= WHAT YOU WILL DO =
In full and word for word, copy the listing; no pictures belong in the copy.

= SUPPLIED DATA =
= = = = =

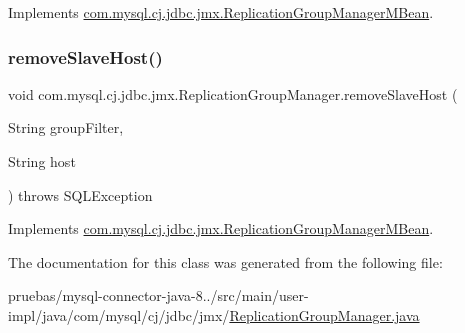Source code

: Implements \mbox{\hyperlink{interfacecom_1_1mysql_1_1cj_1_1jdbc_1_1jmx_1_1_replication_group_manager_m_bean_abcbbf35e0fb141f121eef618b51269a2}{com.\+mysql.\+cj.\+jdbc.\+jmx.\+Replication\+Group\+Manager\+M\+Bean}}.

\mbox{\label{classcom_1_1mysql_1_1cj_1_1jdbc_1_1jmx_1_1_replication_group_manager_a56956d19b252d2f12b5e345a8df2be4b}} 
\subsubsection{\texorpdfstring{remove\+Slave\+Host()}{removeSlaveHost()}}
{\footnotesize\ttfamily void com.\+mysql.\+cj.\+jdbc.\+jmx.\+Replication\+Group\+Manager.\+remove\+Slave\+Host (\begin{DoxyParamCaption}\item[{String}]{group\+Filter,  }\item[{String}]{host }\end{DoxyParamCaption}) throws S\+Q\+L\+Exception}



Implements \mbox{\hyperlink{interfacecom_1_1mysql_1_1cj_1_1jdbc_1_1jmx_1_1_replication_group_manager_m_bean_acd360ef771941ca01b7024688d13a1ca}{com.\+mysql.\+cj.\+jdbc.\+jmx.\+Replication\+Group\+Manager\+M\+Bean}}.



The documentation for this class was generated from the following file\+:\begin{DoxyCompactItemize}
\item 
pruebas/mysql-\/connector-\/java-\/8../src/main/user-\/impl/java/com/mysql/cj/jdbc/jmx/\mbox{\hyperlink{_replication_group_manager_8java}{Replication\+Group\+Manager.\+java}}\end{DoxyCompactItemize}
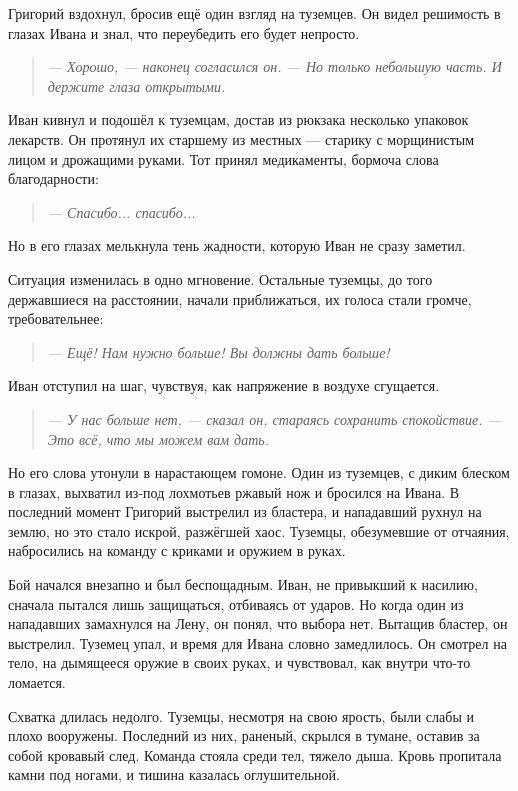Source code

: \documentclass[12pt,a4paper]{book} %
\newenvironment{dialogue}{\begin{quote}\itshape}{\end{quote}}
\begin{document}
Григорий вздохнул, бросив ещё один взгляд на туземцев. Он видел решимость в глазах Ивана и знал, что переубедить его будет непросто.

\begin{dialogue}
--- Хорошо, --- наконец согласился он. --- Но только небольшую часть. И держите глаза открытыми.
\end{dialogue}

Иван кивнул и подошёл к туземцам, достав из рюкзака несколько упаковок лекарств. Он протянул их старшему из местных --- старику с морщинистым лицом и дрожащими руками. Тот принял медикаменты, бормоча слова благодарности:

\begin{dialogue}
--- Спасибо... спасибо...
\end{dialogue}

Но в его глазах мелькнула тень жадности, которую Иван не сразу заметил.

Ситуация изменилась в одно мгновение. Остальные туземцы, до того державшиеся на расстоянии, начали приближаться, их голоса стали громче, требовательнее:

\begin{dialogue}
--- Ещё! Нам нужно больше! Вы должны дать больше!
\end{dialogue}

Иван отступил на шаг, чувствуя, как напряжение в воздухе сгущается.

\begin{dialogue}
--- У нас больше нет, --- сказал он, стараясь сохранить спокойствие. --- Это всё, что мы можем вам дать.
\end{dialogue}

Но его слова утонули в нарастающем гомоне. Один из туземцев, с диким блеском в глазах, выхватил из-под лохмотьев ржавый нож и бросился на Ивана. В последний момент Григорий выстрелил из бластера, и нападавший рухнул на землю, но это стало искрой, разжёгшей хаос. Туземцы, обезумевшие от отчаяния, набросились на команду с криками и оружием в руках.

Бой начался внезапно и был беспощадным. Иван, не привыкший к насилию, сначала пытался лишь защищаться, отбиваясь от ударов. Но когда один из нападавших замахнулся на Лену, он понял, что выбора нет. Вытащив бластер, он выстрелил. Туземец упал, и время для Ивана словно замедлилось. Он смотрел на тело, на дымящееся оружие в своих руках, и чувствовал, как внутри что-то ломается.

Схватка длилась недолго. Туземцы, несмотря на свою ярость, были слабы и плохо вооружены. Последний из них, раненый, скрылся в тумане, оставив за собой кровавый след. Команда стояла среди тел, тяжело дыша. Кровь пропитала камни под ногами, и тишина казалась оглушительной.
\end{document}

= = = = =

= RESPONSE =
Source code

: Implements \mbox{\hyperlink{interfacecom_1_1mysql_1_1cj_1_1jdbc_1_1jmx_1_1_replication_group_manager_m_bean_abcbbf35e0fb141f121eef618b51269a2}{com.\+mysql.\+cj.\+jdbc.\+jmx.\+Replication\+Group\+Manager\+M\+Bean}}.

\mbox{\label{classcom_1_1mysql_1_1cj_1_1jdbc_1_1jmx_1_1_replication_group_manager_a56956d19b252d2f12b5e345a8df2be4b}} 
\subsubsection{\texorpdfstring{remove\+Slave\+Host()}{removeSlaveHost()}}
{\footnotesize\ttfamily void com.\+mysql.\+cj.\+jdbc.\+jmx.\+Replication\+Group\+Manager.\+remove\+Slave\+Host (\begin{DoxyParamCaption}\item[{String}]{group\+Filter,  }\item[{String}]{host }\end{DoxyParamCaption}) throws S\+Q\+L\+Exception}



Implements \mbox{\hyperlink{interfacecom_1_1mysql_1_1cj_1_1jdbc_1_1jmx_1_1_replication_group_manager_m_bean_acd360ef771941ca01b7024688d13a1ca}{com.\+mysql.\+cj.\+jdbc.\+jmx.\+Replication\+Group\+Manager\+M\+Bean}}.



The documentation for this class was generated from the following file\+:\begin{DoxyCompactItemize}
\item 
pruebas/mysql-\/connector-\/java-\/8../src/main/user-\/impl/java/com/mysql/cj/jdbc/jmx/\mbox{\hyperlink{_replication_group_manager_8java}{Replication\+Group\+Manager.\+java}}\end{DoxyCompactItemize}
Source code

: \documentclass[12pt,a4paper]{book} %
\newenvironment{dialogue}{\begin{quote}\itshape}{\end{quote}}
\begin{document}
Григорий вздохнул, бросив ещё один взгляд на туземцев. Он видел решимость в глазах Ивана и знал, что переубедить его будет непросто.

\begin{dialogue}
--- Хорошо, --- наконец согласился он. --- Но только небольшую часть. И держите глаза открытыми.
\end{dialogue}

Иван кивнул и подошёл к туземцам, достав из рюкзака несколько упаковок лекарств. Он протянул их старшему из местных --- старику с морщинистым лицом и дрожащими руками. Тот принял медикаменты, бормоча слова благодарности:

\begin{dialogue}
--- Спасибо... спасибо...
\end{dialogue}

Но в его глазах мелькнула тень жадности, которую Иван не сразу заметил.

Ситуация изменилась в одно мгновение. Остальные туземцы, до того державшиеся на расстоянии, начали приближаться, их голоса стали громче, требовательнее:

\begin{dialogue}
--- Ещё! Нам нужно больше! Вы должны дать больше!
\end{dialogue}

Иван отступил на шаг, чувствуя, как напряжение в воздухе сгущается.

\begin{dialogue}
--- У нас больше нет, --- сказал он, стараясь сохранить спокойствие. --- Это всё, что мы можем вам дать.
\end{dialogue}

Но его слова утонули в нарастающем гомоне. Один из туземцев, с диким блеском в глазах, выхватил из-под лохмотьев ржавый нож и бросился на Ивана. В последний момент Григорий выстрелил из бластера, и нападавший рухнул на землю, но это стало искрой, разжёгшей хаос. Туземцы, обезумевшие от отчаяния, набросились на команду с криками и оружием в руках.

Бой начался внезапно и был беспощадным. Иван, не привыкший к насилию, сначала пытался лишь защищаться, отбиваясь от ударов. Но когда один из нападавших замахнулся на Лену, он понял, что выбора нет. Вытащив бластер, он выстрелил. Туземец упал, и время для Ивана словно замедлилось. Он смотрел на тело, на дымящееся оружие в своих руках, и чувствовал, как внутри что-то ломается.

Схватка длилась недолго. Туземцы, несмотря на свою ярость, были слабы и плохо вооружены. Последний из них, раненый, скрылся в тумане, оставив за собой кровавый след. Команда стояла среди тел, тяжело дыша. Кровь пропитала камни под ногами, и тишина казалась оглушительной.
\end{document}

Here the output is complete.